The strategy chosen for generating default priorities is to categorize heaps into two buckets, favoring (giving higher priority to) heaps that are assumed to be written frequently by the GPU over heaps that aren't.

The high-priority bucket contains heaps and resources that are created with flags that identify them as render targets, depth-stencil buffers, or Unordered Access Views (UAVs). These are assigned priority values in the range starting at D3D12_RESIDENCY_PRIORITY_HIGH; to further prioritize among these heaps and resources, the lowest 16-bits of the priority are set to the size of the heap or resource divided by 10MB (saturating to 0xFFFF for extremely large heaps). This additional prioritization favors larger heaps and resources.

The low-priority bucket contains all other heaps and resources, which are assigned a priority value of D3D12_RESIDENCY_PRIORITY_NORMAL. No further prioritization among these heaps and resources is attempted.

Programming residency management

Simple applications may be able to get by merely creating committed resources until experiencing out-of-memory failures. Upon failure, the application can destroy other committed resources or API objects to enable further resource creations to succeed.
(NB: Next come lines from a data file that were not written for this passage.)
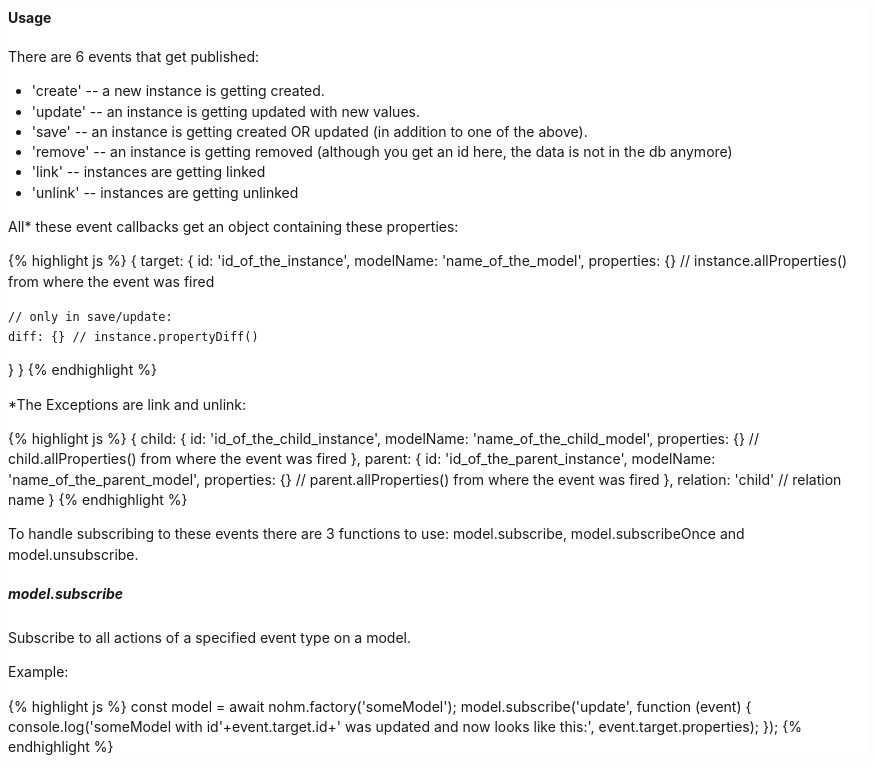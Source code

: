 #### Usage

There are 6 events that get published:

* 'create'   -- a new instance is getting created.
* 'update'   -- an instance is getting updated with new values.
* 'save'     -- an instance is getting created OR updated (in addition to one of the above).
* 'remove'   -- an instance is getting removed (although you get an id here, the data is not in the db anymore)
* 'link'     -- instances are getting linked
* 'unlink'   -- instances are getting unlinked

All\* these event callbacks get an object containing these properties:

{% highlight js %}
{
  target: {
    id: 'id_of_the_instance',
    modelName: 'name_of_the_model',
    properties: {} // instance.allProperties() from where the event was fired

    // only in save/update:
    diff: {} // instance.propertyDiff()
  }
}
{% endhighlight %}

\*The Exceptions are link and unlink:

{% highlight js %}
{
  child: {
    id: 'id_of_the_child_instance',
    modelName: 'name_of_the_child_model',
    properties: {} // child.allProperties() from where the event was fired
  },
  parent: {
    id: 'id_of_the_parent_instance',
    modelName: 'name_of_the_parent_model',
    properties: {} // parent.allProperties() from where the event was fired
  },
  relation: 'child' // relation name
}
{% endhighlight %}


To handle subscribing to these events there are 3 functions to use: model.subscribe, model.subscribeOnce and model.unsubscribe.


##### model.subscribe

Subscribe to all actions of a specified event type on a model.

Example:

{% highlight js %}
const model = await nohm.factory('someModel');
model.subscribe('update', function (event) {
  console.log('someModel with id'+event.target.id+' was updated and now looks like this:', event.target.properties);
});
{% endhighlight %}
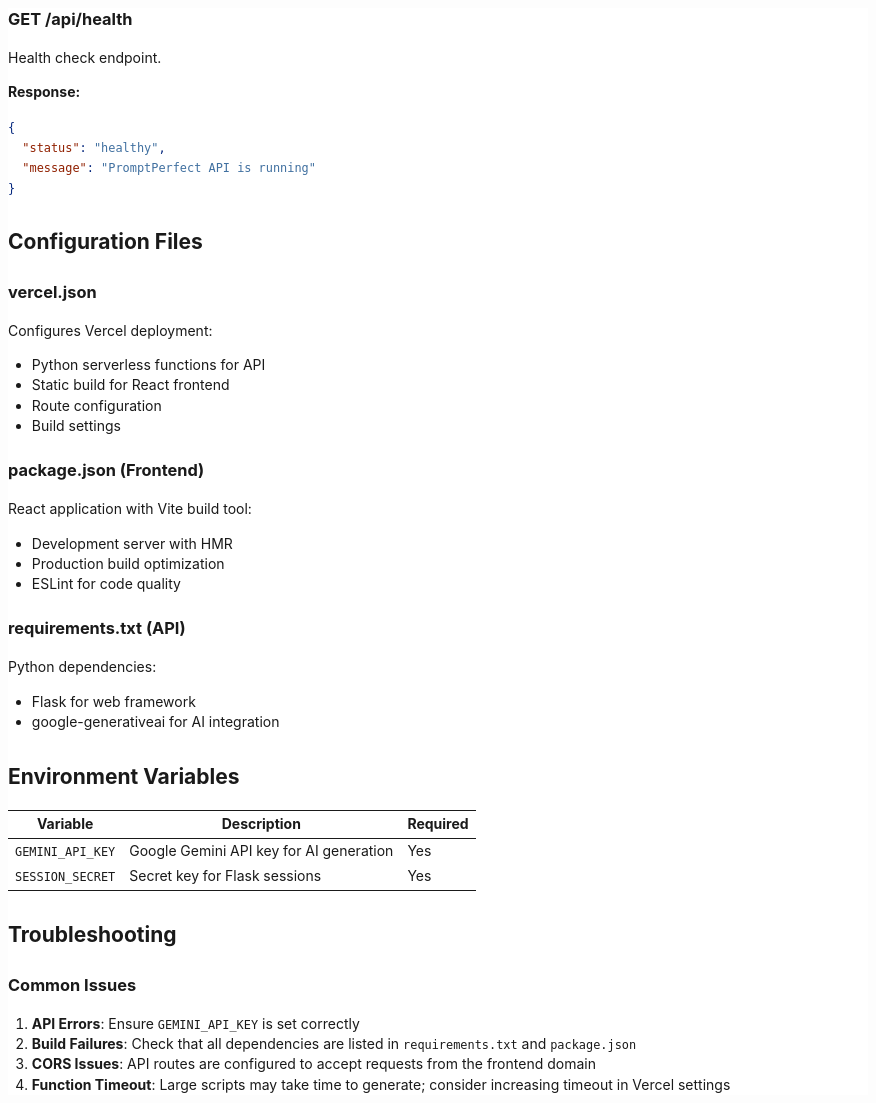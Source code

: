 ### GET /api/health

Health check endpoint.

**Response:**
```json
{
  "status": "healthy",
  "message": "PromptPerfect API is running"
}
```

## Configuration Files

### vercel.json

Configures Vercel deployment:
- Python serverless functions for API
- Static build for React frontend
- Route configuration
- Build settings

### package.json (Frontend)

React application with Vite build tool:
- Development server with HMR
- Production build optimization
- ESLint for code quality

### requirements.txt (API)

Python dependencies:
- Flask for web framework
- google-generativeai for AI integration

## Environment Variables

| Variable | Description | Required |
|----------|-------------|----------|
| `GEMINI_API_KEY` | Google Gemini API key for AI generation | Yes |
| `SESSION_SECRET` | Secret key for Flask sessions | Yes |

## Troubleshooting

### Common Issues

1. **API Errors**: Ensure `GEMINI_API_KEY` is set correctly
2. **Build Failures**: Check that all dependencies are listed in `requirements.txt` and `package.json`
3. **CORS Issues**: API routes are configured to accept requests from the frontend domain
4. **Function Timeout**: Large scripts may take time to generate; consider increasing timeout in Vercel settings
But, even simple applications are strongly recommended to watch for negative budget changes and destroy unused API objects roughly once a frame.

The complexity of a residency management design will go up when trying to optimize for adapter architectures or incorporating residency priorities. Discretely budgeting and managing two pools of discrete memory will be more complex than managing only one, and assigning fixed priorities on a wide scale can become a maintainance burden if use patterns evolve. Overflowing textures into system memory adds more complexity, as the wrong resource in system-memory can severely impact frame rate. And, there is no simple functionality to help identify the resources that would either benefit from higher GPU bandwidth or tolerate lower GPU bandwidth.

Even more complicated designs will query for the features of the current adapter. This information is available in D3D12_FEATURE_DATA_GPU_VIRTUAL_ADDRESS_SUPPORT, D3D12_FEATURE_DATA_ARCHITECTURE, D3D12_TILED_RESOURCES_TIER, and D3D12_RESOURCE_HEAP_TIER.

Multiple parts of an application will likely wind up using different techniques. For example, some large textures and rarely exercised code paths may use committed resources, while many textures may be designated with a streaming property and use a general placed-resource technique.